> _Exercise prompt_: What comes back must be the data itself, retyped exactly.

> _Data provided_:
[Start of Attachment]

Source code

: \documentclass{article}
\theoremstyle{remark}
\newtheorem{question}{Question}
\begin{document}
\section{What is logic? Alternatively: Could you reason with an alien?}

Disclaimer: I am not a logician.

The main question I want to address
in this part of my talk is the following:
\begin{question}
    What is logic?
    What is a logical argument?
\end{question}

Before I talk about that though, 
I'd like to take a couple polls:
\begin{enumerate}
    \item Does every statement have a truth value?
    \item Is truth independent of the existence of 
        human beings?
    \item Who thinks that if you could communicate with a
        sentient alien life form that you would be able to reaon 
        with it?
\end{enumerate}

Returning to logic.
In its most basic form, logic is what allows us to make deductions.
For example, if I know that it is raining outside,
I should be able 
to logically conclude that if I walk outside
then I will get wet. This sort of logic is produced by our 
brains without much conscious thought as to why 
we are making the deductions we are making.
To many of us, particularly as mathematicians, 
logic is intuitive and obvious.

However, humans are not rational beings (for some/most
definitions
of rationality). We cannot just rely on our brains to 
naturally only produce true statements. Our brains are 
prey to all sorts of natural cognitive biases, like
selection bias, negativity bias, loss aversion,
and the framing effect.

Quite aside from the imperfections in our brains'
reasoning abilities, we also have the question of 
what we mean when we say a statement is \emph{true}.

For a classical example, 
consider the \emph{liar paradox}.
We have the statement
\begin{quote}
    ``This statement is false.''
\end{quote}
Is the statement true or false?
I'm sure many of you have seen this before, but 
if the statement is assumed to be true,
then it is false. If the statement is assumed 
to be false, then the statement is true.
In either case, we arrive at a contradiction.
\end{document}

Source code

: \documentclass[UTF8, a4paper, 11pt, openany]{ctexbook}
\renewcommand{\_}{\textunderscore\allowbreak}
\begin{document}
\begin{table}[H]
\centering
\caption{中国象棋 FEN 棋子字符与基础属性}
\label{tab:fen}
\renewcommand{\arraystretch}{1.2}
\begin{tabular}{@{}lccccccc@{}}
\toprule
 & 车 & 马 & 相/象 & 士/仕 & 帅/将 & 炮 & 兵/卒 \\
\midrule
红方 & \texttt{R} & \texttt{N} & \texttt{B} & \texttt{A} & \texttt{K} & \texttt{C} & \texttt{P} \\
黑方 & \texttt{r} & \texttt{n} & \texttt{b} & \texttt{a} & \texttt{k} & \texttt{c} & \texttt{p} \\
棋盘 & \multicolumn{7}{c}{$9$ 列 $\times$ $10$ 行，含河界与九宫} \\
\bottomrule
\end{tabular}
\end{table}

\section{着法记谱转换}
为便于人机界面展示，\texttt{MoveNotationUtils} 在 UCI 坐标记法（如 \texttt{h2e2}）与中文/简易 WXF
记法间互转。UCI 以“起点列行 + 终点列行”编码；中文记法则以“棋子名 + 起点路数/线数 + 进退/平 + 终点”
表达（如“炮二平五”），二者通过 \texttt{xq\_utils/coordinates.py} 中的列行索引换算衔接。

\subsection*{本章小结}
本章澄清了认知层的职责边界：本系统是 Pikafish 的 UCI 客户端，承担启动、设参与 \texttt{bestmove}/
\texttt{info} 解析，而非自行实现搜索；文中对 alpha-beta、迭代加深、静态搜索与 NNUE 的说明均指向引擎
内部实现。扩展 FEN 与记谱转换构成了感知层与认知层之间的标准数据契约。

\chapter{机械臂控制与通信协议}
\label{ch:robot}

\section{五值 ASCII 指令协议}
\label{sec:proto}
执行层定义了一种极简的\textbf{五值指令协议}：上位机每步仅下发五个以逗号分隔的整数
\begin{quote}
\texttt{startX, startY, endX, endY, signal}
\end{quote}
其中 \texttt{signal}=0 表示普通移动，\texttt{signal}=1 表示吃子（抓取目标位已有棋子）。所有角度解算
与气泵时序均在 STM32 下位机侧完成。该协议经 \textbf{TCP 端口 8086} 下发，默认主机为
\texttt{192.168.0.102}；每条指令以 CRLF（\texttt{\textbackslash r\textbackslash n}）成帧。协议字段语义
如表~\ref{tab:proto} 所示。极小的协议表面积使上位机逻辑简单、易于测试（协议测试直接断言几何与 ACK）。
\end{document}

[End of Attachment]

> _Solved problem_:
Source code

: \documentclass{article}
\theoremstyle{remark}
\newtheorem{question}{Question}
\begin{document}
\section{What is logic? Alternatively: Could you reason with an alien?}

Disclaimer: I am not a logician.

The main question I want to address
in this part of my talk is the following:
\begin{question}
    What is logic?
    What is a logical argument?
\end{question}

Before I talk about that though, 
I'd like to take a couple polls:
\begin{enumerate}
    \item Does every statement have a truth value?
    \item Is truth independent of the existence of 
        human beings?
    \item Who thinks that if you could communicate with a
        sentient alien life form that you would be able to reaon 
        with it?
\end{enumerate}

Returning to logic.
In its most basic form, logic is what allows us to make deductions.
For example, if I know that it is raining outside,
I should be able 
to logically conclude that if I walk outside
then I will get wet. This sort of logic is produced by our 
brains without much conscious thought as to why 
we are making the deductions we are making.
To many of us, particularly as mathematicians, 
logic is intuitive and obvious.

However, humans are not rational beings (for some/most
definitions
of rationality). We cannot just rely on our brains to 
naturally only produce true statements. Our brains are 
prey to all sorts of natural cognitive biases, like
selection bias, negativity bias, loss aversion,
and the framing effect.

Quite aside from the imperfections in our brains'
reasoning abilities, we also have the question of 
what we mean when we say a statement is \emph{true}.

For a classical example, 
consider the \emph{liar paradox}.
We have the statement
\begin{quote}
    ``This statement is false.''
\end{quote}
Is the statement true or false?
I'm sure many of you have seen this before, but 
if the statement is assumed to be true,
then it is false. If the statement is assumed 
to be false, then the statement is true.
In either case, we arrive at a contradiction.
\end{document}

Source code

: \documentclass[UTF8, a4paper, 11pt, openany]{ctexbook}
\renewcommand{\_}{\textunderscore\allowbreak}
\begin{document}
\begin{table}[H]
\centering
\caption{中国象棋 FEN 棋子字符与基础属性}
\label{tab:fen}
\renewcommand{\arraystretch}{1.2}
\begin{tabular}{@{}lccccccc@{}}
\toprule
 & 车 & 马 & 相/象 & 士/仕 & 帅/将 & 炮 & 兵/卒 \\
\midrule
红方 & \texttt{R} & \texttt{N} & \texttt{B} & \texttt{A} & \texttt{K} & \texttt{C} & \texttt{P} \\
黑方 & \texttt{r} & \texttt{n} & \texttt{b} & \texttt{a} & \texttt{k} & \texttt{c} & \texttt{p} \\
棋盘 & \multicolumn{7}{c}{$9$ 列 $\times$ $10$ 行，含河界与九宫} \\
\bottomrule
\end{tabular}
\end{table}

\section{着法记谱转换}
为便于人机界面展示，\texttt{MoveNotationUtils} 在 UCI 坐标记法（如 \texttt{h2e2}）与中文/简易 WXF
记法间互转。UCI 以“起点列行 + 终点列行”编码；中文记法则以“棋子名 + 起点路数/线数 + 进退/平 + 终点”
表达（如“炮二平五”），二者通过 \texttt{xq\_utils/coordinates.py} 中的列行索引换算衔接。

\subsection*{本章小结}
本章澄清了认知层的职责边界：本系统是 Pikafish 的 UCI 客户端，承担启动、设参与 \texttt{bestmove}/
\texttt{info} 解析，而非自行实现搜索；文中对 alpha-beta、迭代加深、静态搜索与 NNUE 的说明均指向引擎
内部实现。扩展 FEN 与记谱转换构成了感知层与认知层之间的标准数据契约。

\chapter{机械臂控制与通信协议}
\label{ch:robot}

\section{五值 ASCII 指令协议}
\label{sec:proto}
执行层定义了一种极简的\textbf{五值指令协议}：上位机每步仅下发五个以逗号分隔的整数
\begin{quote}
\texttt{startX, startY, endX, endY, signal}
\end{quote}
其中 \texttt{signal}=0 表示普通移动，\texttt{signal}=1 表示吃子（抓取目标位已有棋子）。所有角度解算
与气泵时序均在 STM32 下位机侧完成。该协议经 \textbf{TCP 端口 8086} 下发，默认主机为
\texttt{192.168.0.102}；每条指令以 CRLF（\texttt{\textbackslash r\textbackslash n}）成帧。协议字段语义
如表~\ref{tab:proto} 所示。极小的协议表面积使上位机逻辑简单、易于测试（协议测试直接断言几何与 ACK）。
\end{document}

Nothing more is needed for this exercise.